» **Task to complete**: Look through the data below, and copy each line that carries the word "adds".

Stored data entries:
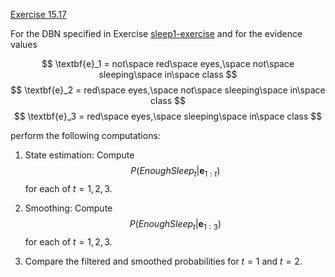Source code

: [Exercise 15.17](15-17/)

For the DBN specified in Exercise [sleep1-exercise](#/) and
for the evidence values

$$
\textbf{e}_1 = not\space red\space eyes,\space not\space sleeping\space in\space class
$$
$$
\textbf{e}_2 = red\space eyes,\space not\space sleeping\space in\space class
$$
$$
\textbf{e}_3 = red\space eyes,\space sleeping\space in\space class
$$

perform the following computations:

1.  State estimation: Compute $$P({EnoughSleep}_t | \textbf{e}_{1:t})$$ for each
    of $t = 1,2,3$.

2.  Smoothing: Compute $$P({EnoughSleep}_t | \textbf{e}_{1:3})$$ for each of
    $t = 1,2,3$.

3.  Compare the filtered and smoothed probabilities for $t=1$ and $t=2$.
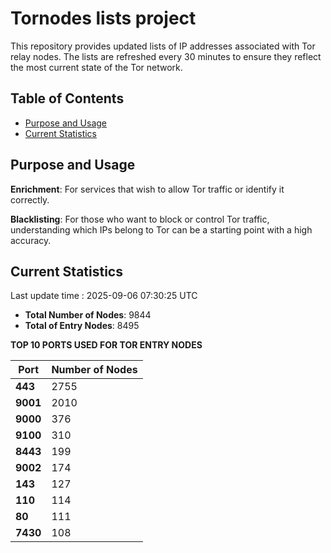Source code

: # Tornodes lists project

This repository provides updated lists of IP addresses associated with Tor relay nodes. The lists are refreshed every 30 minutes to ensure they reflect the most current state of the Tor network.

## Table of Contents

- [Purpose and Usage](#purpose-and-usage)
- [Current Statistics](#current-statistics)


## Purpose and Usage

**Enrichment**: For services that wish to allow Tor traffic or identify it correctly.

**Blacklisting**: For those who want to block or control Tor traffic, understanding which IPs belong to Tor can be a starting point with a high accuracy.

## Current Statistics

Last update time : 2025-09-06 07:30:25 UTC

- **Total Number of Nodes**: 9844
- **Total of Entry Nodes**: 8495

**TOP 10 PORTS USED FOR TOR ENTRY NODES**

| **Port** | **Number of Nodes** |
|------|-----------------|
| **443**   | 2755  |
| **9001**   | 2010  |
| **9000**   | 376  |
| **9100**   | 310  |
| **8443**   | 199  |
| **9002**   | 174  |
| **143**   | 127  |
| **110**   | 114  |
| **80**   | 111  |
| **7430**   | 108  |

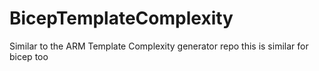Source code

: # BicepTemplateComplexity
Similar to the ARM Template Complexity generator repo this is similar for bicep too
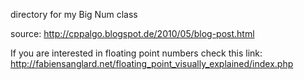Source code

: directory for my Big Num class

source: http://cppalgo.blogspot.de/2010/05/blog-post.html

If you are interested in floating point numbers check this link: http://fabiensanglard.net/floating_point_visually_explained/index.php
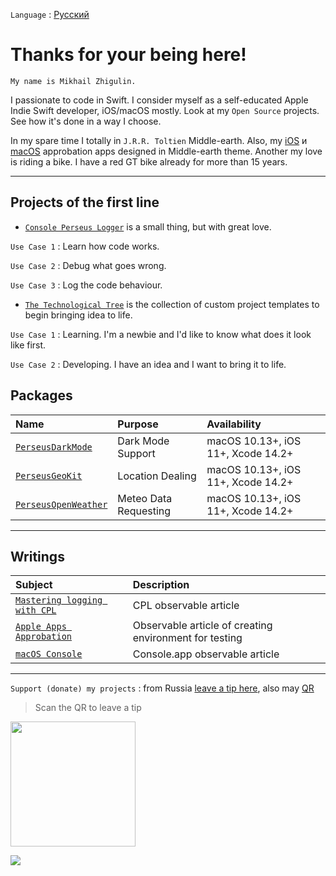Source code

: `Language` : [Русский](/README_RU.md)

# Thanks for your being here!

`My name is Mikhail Zhigulin.` 

I passionate to code in Swift. I consider myself as a self-educated Apple Indie Swift developer, iOS/macOS mostly. 
Look at my `Open Source` projects. See how it's done in a way I choose.

In my spare time I totally in `J.R.R. Toltien` Middle-earth. Also, my [iOS](https://github.com/perseusrealdeal/iOS.DarkMode.Discovery) и [macOS](https://github.com/perseusrealdeal/macOS.DarkMode.Discovery) approbation apps designed in Middle-earth theme.
Another my love is riding a bike. I have a red GT bike already for more than 15 years.

---

## Projects of the first line

- [`Console Perseus Logger`](https://github.com/perseusrealdeal/ConsolePerseusLogger) is a small thing, but with great love.

`Use Case 1` : Learn how code works.

`Use Case 2` : Debug what goes wrong.

`Use Case 3` : Log the code behaviour.

- [`The Technological Tree`](https://github.com/perseusrealdeal/TheTechnologicalTree) is the collection of custom project templates to begin bringing idea to life.

`Use Case 1` : Learning. I'm a newbie and I'd like to know what does it look like first.

`Use Case 2` : Developing. I have an idea and I want to bring it to life.



## Packages

| Name                                                                             | Purpose               | Availability                       |
|:---------------------------------------------------------------------------------|:----------------------|:-----------------------------------|
| [`PerseusDarkMode`](https://github.com/perseusrealdeal/PerseusDarkMode)          | Dark Mode Support     | macOS 10.13+, iOS 11+, Xcode 14.2+ |
| [`PerseusGeoKit`](https://github.com/perseusrealdeal/PerseusGeoLocationKit)      | Location Dealing      | macOS 10.13+, iOS 11+, Xcode 14.2+ |
| [`PerseusOpenWeather`](https://github.com/perseusrealdeal/OpenWeatherFreeClient) | Meteo Data Requesting | macOS 10.13+, iOS 11+, Xcode 14.2+ |

---

## Writings

| Subject                                                                                                                          | Description                                            |
|:---------------------------------------------------------------------------------------------------------------------------------|:-------------------------------------------------------|
| [`Mastering logging with CPL`](https://docs.google.com/document/d/1cWsqhRphP9NzGbMxkJA1agLProjPn6GBw3QEaar4VNY/edit?usp=sharing) | CPL observable article                                 |
| [`Apple Apps Approbation`](https://docs.google.com/document/d/1K2jOeIknKRRpTEEIPKhxO2H_1eBTof5uTXxyOm5g6nQ/edit?usp=sharing)     | Observable article of creating environment for testing |
| [`macOS Console`](https://docs.google.com/document/d/1ELve65_2uREFTcx81GwCMlWXEp7FgS06fisQcnK3xX8/edit?usp=sharing)              | Console.app observable article                         |

---

`Support (donate) my projects` : from Russia [leave a tip here](https://spasibomir.ru/pay/18822), also may [QR](https://spasibomir.ru/user/table-tent2/19/18822.png?v=4)

> Scan the QR to leave a tip

<a href="https://spasibomir.ru/pay/18822"><img src="https://spasibomir.ru/user/qr-code/19/18822.png?v=4" width="200" style="max-width: 100%;"/></a>

<a href="https://www.buymeacoffee.com/perseusrealdeal"><img src="https://img.buymeacoffee.com/button-api/?text=Сoffee&emoji=&slug=perseusrealdeal&button_colour=000000&font_colour=ffffff&outline_colour=ffffff&coffee_colour=FFDD00" /></a>
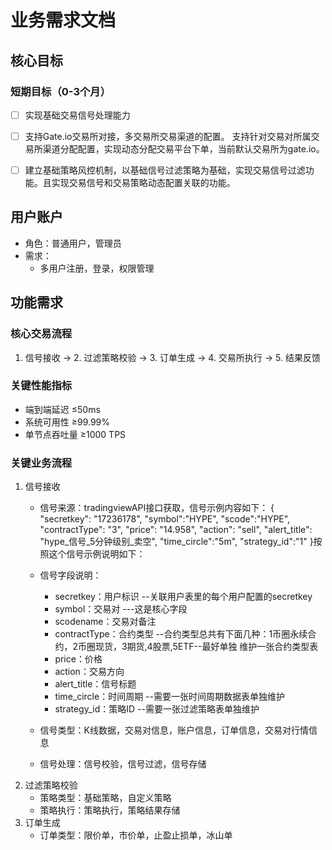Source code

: # 业务需求文档

## 核心目标
### 短期目标（0-3个月）
- [ ] 实现基础交易信号处理能力
- [ ] 支持Gate.io交易所对接，多交易所交易渠道的配置。
      支持针对交易对所属交易所渠道分配配置，实现动态分配交易平台下单，当前默认交易所为gate.io。
- [ ] 建立基础策略风控机制，以基础信号过滤策略为基础，实现交易信号过滤功能。且实现交易信号和交易策略动态配置关联的功能。


## 用户账户
- 角色：普通用户，管理员
- 需求：
  - 多用户注册，登录，权限管理


## 功能需求
### 核心交易流程
1. 信号接收 → 2. 过滤策略校验 → 3. 订单生成 → 4. 交易所执行 → 5. 结果反馈

### 关键性能指标
- 端到端延迟 ≤50ms
- 系统可用性 ≥99.99%
- 单节点吞吐量 ≥1000 TPS

### 关键业务流程
1. 信号接收
   - 信号来源：tradingviewAPI接口获取，信号示例内容如下：
    {
        "secretkey": "17236178",
        "symbol":"HYPE",
        "scode":"HYPE",
        "contractType": "3",
        "price": "14.958",
        "action": "sell",
        "alert_title": "hype_信号_5分钟级别_卖空",
        "time_circle":"5m",
        "strategy_id":"1"
    }按照这个信号示例说明如下：
   - 信号字段说明：
      - secretkey：用户标识    --关联用户表里的每个用户配置的secretkey
      - symbol：交易对     ---这是核心字段
      - scodename：交易对备注
      - contractType：合约类型   --合约类型总共有下面几种：1币圈永续合约，2币圈现货，3期货,4股票,5ETF--最好单独 维护一张合约类型表
      - price：价格
      - action：交易方向
      - alert_title：信号标题
      - time_circle：时间周期    --需要一张时间周期数据表单独维护
      - strategy_id：策略ID     --需要一张过滤策略表单独维护

   - 信号类型：K线数据，交易对信息，账户信息，订单信息，交易对行情信息
   - 信号处理：信号校验，信号过滤，信号存储
2. 过滤策略校验
   - 策略类型：基础策略，自定义策略
   - 策略执行：策略执行，策略结果存储
3. 订单生成
   - 订单类型：限价单，市价单，止盈止损单，冰山单
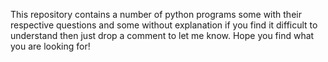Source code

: This repository contains a number of python programs some with their respective questions and some without explanation if you find it difficult to understand then just drop a comment to let me know. Hope you find what you are looking for!
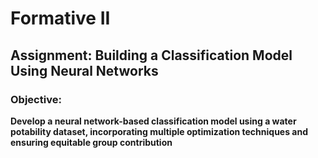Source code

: # Formative II

## Assignment: Building a Classification Model Using Neural Networks

### Objective:
**Develop a neural network-based classification model using a water potability dataset, incorporating multiple optimization techniques and ensuring equitable group contribution**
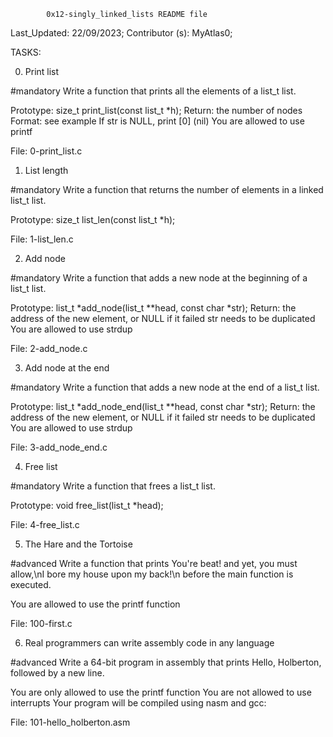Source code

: 			0x12-singly_linked_lists README file


Last_Updated: 22/09/2023;
Contributor (s): MyAtlas0;


TASKS:


0. Print list

#mandatory
Write a function that prints all the elements of a list_t list.

Prototype: size_t print_list(const list_t *h);
Return: the number of nodes
Format: see example
If str is NULL, print [0] (nil)
You are allowed to use printf

File: 0-print_list.c



1. List length

#mandatory
Write a function that returns the number of elements in a linked list_t list.

Prototype: size_t list_len(const list_t *h);

File: 1-list_len.c



2. Add node

#mandatory
Write a function that adds a new node at the beginning of a list_t list.

Prototype: list_t *add_node(list_t **head, const char *str);
Return: the address of the new element, or NULL if it failed
str needs to be duplicated
You are allowed to use strdup

File: 2-add_node.c



3. Add node at the end

#mandatory
Write a function that adds a new node at the end of a list_t list.

Prototype: list_t *add_node_end(list_t **head, const char *str);
Return: the address of the new element, or NULL if it failed
str needs to be duplicated
You are allowed to use strdup

File: 3-add_node_end.c



4. Free list

#mandatory
Write a function that frees a list_t list.

Prototype: void free_list(list_t *head);

File: 4-free_list.c



5. The Hare and the Tortoise

#advanced
Write a function that prints You're beat! and yet, you must allow,\nI bore my house upon my back!\n before the main function is executed.

You are allowed to use the printf function

File: 100-first.c



6. Real programmers can write assembly code in any language

#advanced
Write a 64-bit program in assembly that prints Hello, Holberton, followed by a new line.

You are only allowed to use the printf function
You are not allowed to use interrupts
Your program will be compiled using nasm and gcc:

File: 101-hello_holberton.asm
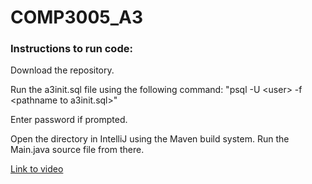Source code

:# COMP3005_A3
### Instructions to run code:
Download the repository. 

Run the a3init.sql file using the following command: "psql -U \<user\> -f \<pathname to a3init.sql\>"

Enter password if prompted.

Open the directory in IntelliJ using the Maven build system. Run the Main.java source file from there.

[Link to video](https://youtu.be/MC0PwrNPZEc)
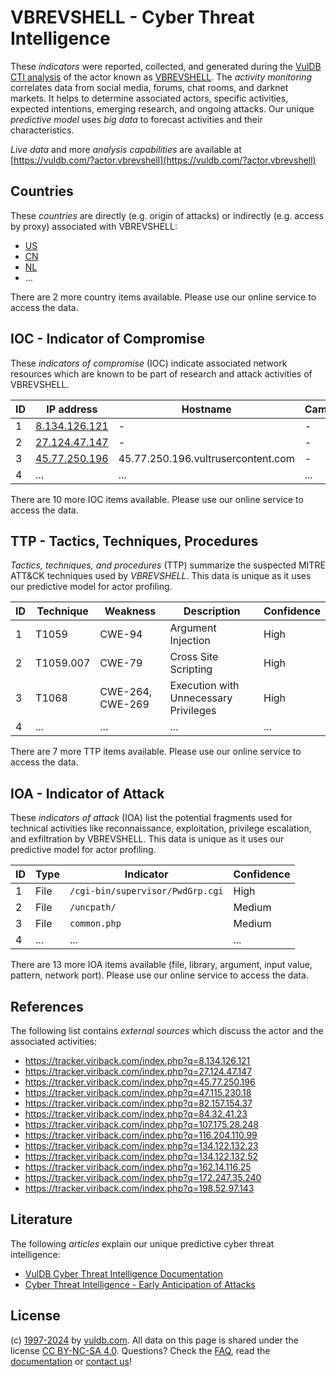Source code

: # VBREVSHELL - Cyber Threat Intelligence

These _indicators_ were reported, collected, and generated during the [VulDB CTI analysis](https://vuldb.com/?kb.cti) of the actor known as [VBREVSHELL](https://vuldb.com/?actor.vbrevshell). The _activity monitoring_ correlates data from social media, forums, chat rooms, and darknet markets. It helps to determine associated actors, specific activities, expected intentions, emerging research, and ongoing attacks. Our unique _predictive model_ uses _big data_ to forecast activities and their characteristics.

_Live data_ and more _analysis capabilities_ are available at [https://vuldb.com/?actor.vbrevshell](https://vuldb.com/?actor.vbrevshell)

## Countries

These _countries_ are directly (e.g. origin of attacks) or indirectly (e.g. access by proxy) associated with VBREVSHELL:

* [US](https://vuldb.com/?country.us)
* [CN](https://vuldb.com/?country.cn)
* [NL](https://vuldb.com/?country.nl)
* ...

There are 2 more country items available. Please use our online service to access the data.

## IOC - Indicator of Compromise

These _indicators of compromise_ (IOC) indicate associated network resources which are known to be part of research and attack activities of VBREVSHELL.

ID | IP address | Hostname | Campaign | Confidence
-- | ---------- | -------- | -------- | ----------
1 | [8.134.126.121](https://vuldb.com/?ip.8.134.126.121) | - | - | High
2 | [27.124.47.147](https://vuldb.com/?ip.27.124.47.147) | - | - | High
3 | [45.77.250.196](https://vuldb.com/?ip.45.77.250.196) | 45.77.250.196.vultrusercontent.com | - | Medium
4 | ... | ... | ... | ...

There are 10 more IOC items available. Please use our online service to access the data.

## TTP - Tactics, Techniques, Procedures

_Tactics, techniques, and procedures_ (TTP) summarize the suspected MITRE ATT&CK techniques used by _VBREVSHELL_. This data is unique as it uses our predictive model for actor profiling.

ID | Technique | Weakness | Description | Confidence
-- | --------- | -------- | ----------- | ----------
1 | T1059 | CWE-94 | Argument Injection | High
2 | T1059.007 | CWE-79 | Cross Site Scripting | High
3 | T1068 | CWE-264, CWE-269 | Execution with Unnecessary Privileges | High
4 | ... | ... | ... | ...

There are 7 more TTP items available. Please use our online service to access the data.

## IOA - Indicator of Attack

These _indicators of attack_ (IOA) list the potential fragments used for technical activities like reconnaissance, exploitation, privilege escalation, and exfiltration by VBREVSHELL. This data is unique as it uses our predictive model for actor profiling.

ID | Type | Indicator | Confidence
-- | ---- | --------- | ----------
1 | File | `/cgi-bin/supervisor/PwdGrp.cgi` | High
2 | File | `/uncpath/` | Medium
3 | File | `common.php` | Medium
4 | ... | ... | ...

There are 13 more IOA items available (file, library, argument, input value, pattern, network port). Please use our online service to access the data.

## References

The following list contains _external sources_ which discuss the actor and the associated activities:

* https://tracker.viriback.com/index.php?q=8.134.126.121
* https://tracker.viriback.com/index.php?q=27.124.47.147
* https://tracker.viriback.com/index.php?q=45.77.250.196
* https://tracker.viriback.com/index.php?q=47.115.230.18
* https://tracker.viriback.com/index.php?q=82.157.154.37
* https://tracker.viriback.com/index.php?q=84.32.41.23
* https://tracker.viriback.com/index.php?q=107.175.28.248
* https://tracker.viriback.com/index.php?q=116.204.110.99
* https://tracker.viriback.com/index.php?q=134.122.132.23
* https://tracker.viriback.com/index.php?q=134.122.132.52
* https://tracker.viriback.com/index.php?q=162.14.116.25
* https://tracker.viriback.com/index.php?q=172.247.35.240
* https://tracker.viriback.com/index.php?q=198.52.97.143

## Literature

The following _articles_ explain our unique predictive cyber threat intelligence:

* [VulDB Cyber Threat Intelligence Documentation](https://vuldb.com/?kb.cti)
* [Cyber Threat Intelligence - Early Anticipation of Attacks](https://www.scip.ch/en/?labs.20201022)

## License

(c) [1997-2024](https://vuldb.com/?kb.changelog) by [vuldb.com](https://vuldb.com/?kb.about). All data on this page is shared under the license [CC BY-NC-SA 4.0](https://creativecommons.org/licenses/by-nc-sa/4.0/). Questions? Check the [FAQ](https://vuldb.com/?kb.faq), read the [documentation](https://vuldb.com/?kb) or [contact us](https://vuldb.com/?contact)!
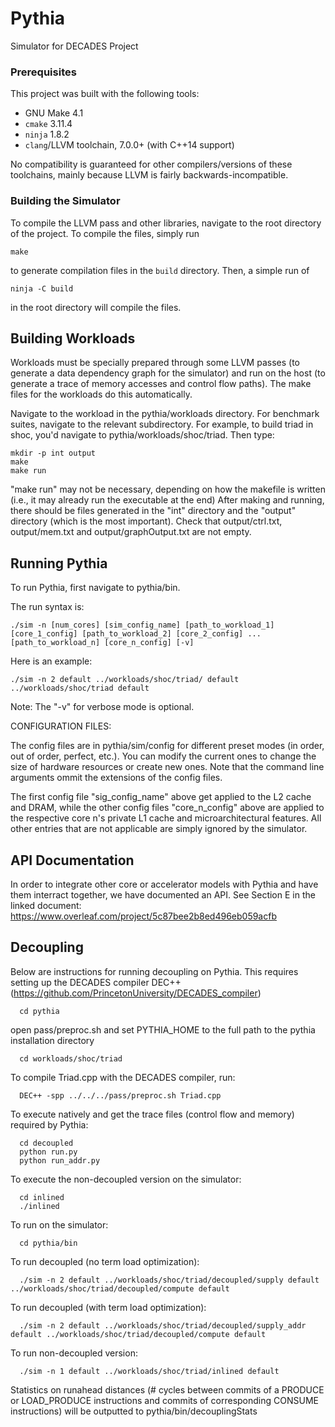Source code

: # Pythia

Simulator for DECADES Project

### Prerequisites

This project was built with the following tools:

 + GNU Make 4.1
 + `cmake` 3.11.4
 + `ninja` 1.8.2
 + `clang`/LLVM toolchain, 7.0.0+ (with C++14 support)

No compatibility is guaranteed for other compilers/versions of these toolchains, mainly because LLVM is fairly backwards-incompatible.

### Building the Simulator

To compile the LLVM pass and other libraries, navigate to the root directory of the project. To compile the files, simply run

    make

to generate compilation files in the `build` directory. Then, a simple run of

    ninja -C build

in the root directory will compile the files. <location TBD>

## Building Workloads
Workloads must be specially prepared through some LLVM passes (to generate a data dependency graph for the simulator) and run on the host (to generate a trace of memory accesses and control flow paths). The make files for the workloads do this automatically. 

Navigate to the workload in the pythia/workloads directory. For benchmark suites, navigate to the relevant subdirectory. For example, to build triad in shoc, you'd navigate to pythia/workloads/shoc/triad. Then type:
  
    mkdir -p int output
    make
    make run 
    
"make run" may not be necessary, depending on how the makefile is written (i.e., it may already run the executable at the end)
After making and running, there should be files generated in the "int" directory and the "output" directory (which is the most important). Check that output/ctrl.txt, output/mem.txt and output/graphOutput.txt are not empty. 

## Running Pythia

To run Pythia, first navigate to pythia/bin.

The run syntax is:

    ./sim -n [num_cores] [sim_config_name] [path_to_workload_1] [core_1_config] [path_to_workload_2] [core_2_config] ... [path_to_workload_n] [core_n_config] [-v]

Here is an example:

    ./sim -n 2 default ../workloads/shoc/triad/ default ../workloads/shoc/triad default

Note: The "-v" for verbose mode is optional. 

CONFIGURATION FILES:

The config files are in pythia/sim/config for different preset modes (in order, out of order, perfect, etc.). You can modify the current ones to change the size of hardware resources or create new ones. Note that the command line arguments ommit the extensions of the config files. 

The first config file "sig_config_name" above get applied to the L2 cache and DRAM, while the other config files "core_n_config" above are applied to the respective core n's private L1 cache and microarchitectural features. All other entries that are not applicable are simply ignored by the simulator. 

## API Documentation

In order to integrate other core or accelerator models with Pythia and have them interract together, we have documented an API. See Section E in the linked document: https://www.overleaf.com/project/5c87bee2b8ed496eb059acfb

## Decoupling 
Below are instructions for running decoupling on Pythia. This requires setting up the DECADES compiler DEC++ (https://github.com/PrincetonUniversity/DECADES_compiler) 

      cd pythia
open pass/preproc.sh and set PYTHIA_HOME to the full path to the pythia installation directory

      cd workloads/shoc/triad
To compile Triad.cpp with the DECADES compiler, run:

      DEC++ -spp ../../../pass/preproc.sh Triad.cpp
To execute natively and get the trace files (control flow and memory) required by Pythia:

      cd decoupled
      python run.py
      python run_addr.py
To execute the non-decoupled version on the simulator:

      cd inlined
      ./inlined
To run on the simulator:

      cd pythia/bin
To run decoupled (no term load optimization):

      ./sim -n 2 default ../workloads/shoc/triad/decoupled/supply default ../workloads/shoc/triad/decoupled/compute default

To run decoupled (with term load optimization):

      ./sim -n 2 default ../workloads/shoc/triad/decoupled/supply_addr default ../workloads/shoc/triad/decoupled/compute default

To run non-decoupled version:

      ./sim -n 1 default ../workloads/shoc/triad/inlined default

Statistics on runahead distances (# cycles between commits of a PRODUCE or LOAD_PRODUCE instructions and commits of corresponding CONSUME instructions) will be outputted to pythia/bin/decouplingStats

» **Result of the task**:
Write a function that adds a new node at the beginning of a list_t list.
Write a function that adds a new node at the end of a list_t list.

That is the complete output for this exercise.